I grew older, and the baseball dream was zapped like the acne on my face from my dermatologist.

Soon after I became an adult, a woman I was dating introduced me to bars. I would drink into blackouts. The baseball dream may have gone, but I had other dreams of becoming rich. Those dreams faded, too.

Next thing I knew, I heard the bartender shout, “Last call!” The music shut off. The bartender switched on the light and exposed our drunk faces, which was never a pretty sight. We all had to pay up. He gave us freebies on the house. I would get deals because I went there every night and blacked out at some point. The bouncer used to smoke with me out front before marijuana became legal.

Everyone would wait for me to show up. I was the staple of that bar.

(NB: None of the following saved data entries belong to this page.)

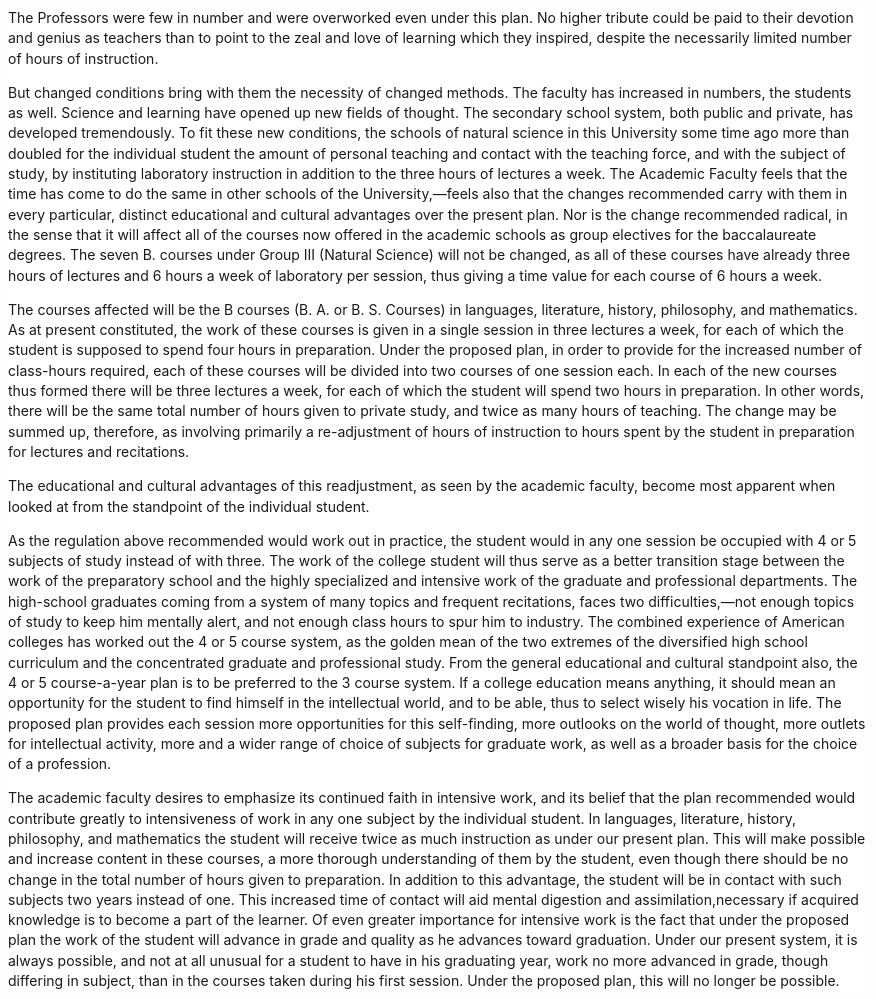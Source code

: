 The Professors were few in number and were overworked even under this plan. No higher tribute could be paid to their devotion and genius as teachers than to point to the zeal and love of learning which they inspired, despite the necessarily limited number of hours of instruction.

But changed conditions bring with them the necessity of changed methods. The faculty has increased in numbers, the students as well. Science and learning have opened up new fields of thought. The secondary school system, both public and private, has developed tremendously. To fit these new conditions, the schools of natural science in this University some time ago more than doubled for the individual student the amount of personal teaching and contact with the teaching force, and with the subject of study, by instituting laboratory instruction in addition to the three hours of lectures a week. The Academic Faculty feels that the time has come to do the same in other schools of the University,—feels also that the changes recommended carry with them in every particular, distinct educational and cultural advantages over the present plan. Nor is the change recommended radical, in the sense that it will affect all of the courses now offered in the academic schools as group electives for the baccalaureate degrees. The seven B. courses under Group III (Natural Science) will not be changed, as all of these courses have already three hours of lectures and 6 hours a week of laboratory per session, thus giving a time value for each course of 6 hours a week.

The courses affected will be the B courses (B. A. or B. S. Courses) in languages, literature, history, philosophy, and mathematics. As at present constituted, the work of these courses is given in a single session in three lectures a week, for each of which the student is supposed to spend four hours in preparation. Under the proposed plan, in order to provide for the increased number of class-hours required, each of these courses will be divided into two courses of one session each. In each of the new courses thus formed there will be three lectures a week, for each of which the student will spend two hours in preparation. In other words, there will be the same total number of hours given to private study, and twice as many hours of teaching. The change may be summed up, therefore, as involving primarily a re-adjustment of hours of instruction to hours spent by the student in preparation for lectures and recitations.

The educational and cultural advantages of this readjustment, as seen by the academic faculty, become most apparent when looked at from the standpoint of the individual student.

As the regulation above recommended would work out in practice, the student would in any one session be occupied with 4 or 5 subjects of study instead of with three. The work of the college student will thus serve as a better transition stage between the work of the preparatory school and the highly specialized and intensive work of the graduate and professional departments. The high-school graduates coming from a system of many topics and frequent recitations, faces two difficulties,—not enough topics of study to keep him mentally alert, and not enough class hours to spur him to industry. The combined experience of American colleges has worked out the 4 or 5 course system, as the golden mean of the two extremes of the diversified high school curriculum and the concentrated graduate and professional study. From the general educational and cultural standpoint also, the 4 or 5 course-a-year plan is to be preferred to the 3 course system. If a college education means anything, it should mean an opportunity for the student to find himself in the intellectual world, and to be able, thus to select wisely his vocation in life. The proposed plan provides each session more opportunities for this self-finding, more outlooks on the world of thought, more outlets for intellectual activity, more and a wider range of choice of subjects for graduate work, as well as a broader basis for the choice of a profession.

The academic faculty desires to emphasize its continued faith in intensive work, and its belief that the plan recommended would contribute greatly to intensiveness of work in any one subject by the individual student. In languages, literature, history, philosophy, and mathematics the student will receive twice as much instruction as under our present plan. This will make possible and increase content in these courses, a more thorough understanding of them by the student, even though there should be no change in the total number of hours given to preparation. In addition to this advantage, the student will be in contact with such subjects two years instead of one. This increased time of contact will aid mental digestion and assimilation,necessary if acquired knowledge is to become a part of the learner. Of even greater importance for intensive work is the fact that under the proposed plan the work of the student will advance in grade and quality as he advances toward graduation. Under our present system, it is always possible, and not at all unusual for a student to have in his graduating year, work no more advanced in grade, though differing in subject, than in the courses taken during his first session. Under the proposed plan, this will no longer be possible.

They should’ve named it after me: Ben’s Hideout. But that never happened. I would’ve loved to have had a bar named after me and have my picture on the wall, so people, decades later, would see who the best customer was in the early part of the century. The picture would’ve been framed, with me in front of a group of regulars.

There was one time, when I blacked out and ended up at the bar in Hollywood, not knowing how I got there. I called my buddy from work, who’d driven me after the work party.

“What the hell happened last night?” I said.

“Oh, we ended up at your watering hole, and you fell asleep at the counter.”

“I was afraid of that,” I said.

“You climbed onto the counter and slept there.”

“No, I didn’t. And they let me?”

“They let you until closing time.”

I went there the night after he’d told me, just to confirm that it happened and that I wasn’t booted out permanently. And my favorite bartender said, “Yes, you did.” That was when I knew I owned the place. The scariest part about that particular blackout was that when I awoke the next morning with a wicked hangover, I saw everything in the right place. My shoes were exactly where I always put them. The same with my wallet, my keys, my clothes. None of it was scattered or missing. It was like my unconscious had navigated me through it all.

That happened over six years ago. Ancient times. I don’t drink anymore after having gone through it all–rehab, recovery, outpatient—still as the same person. A part of me still wishes he was still doing it with the regulars.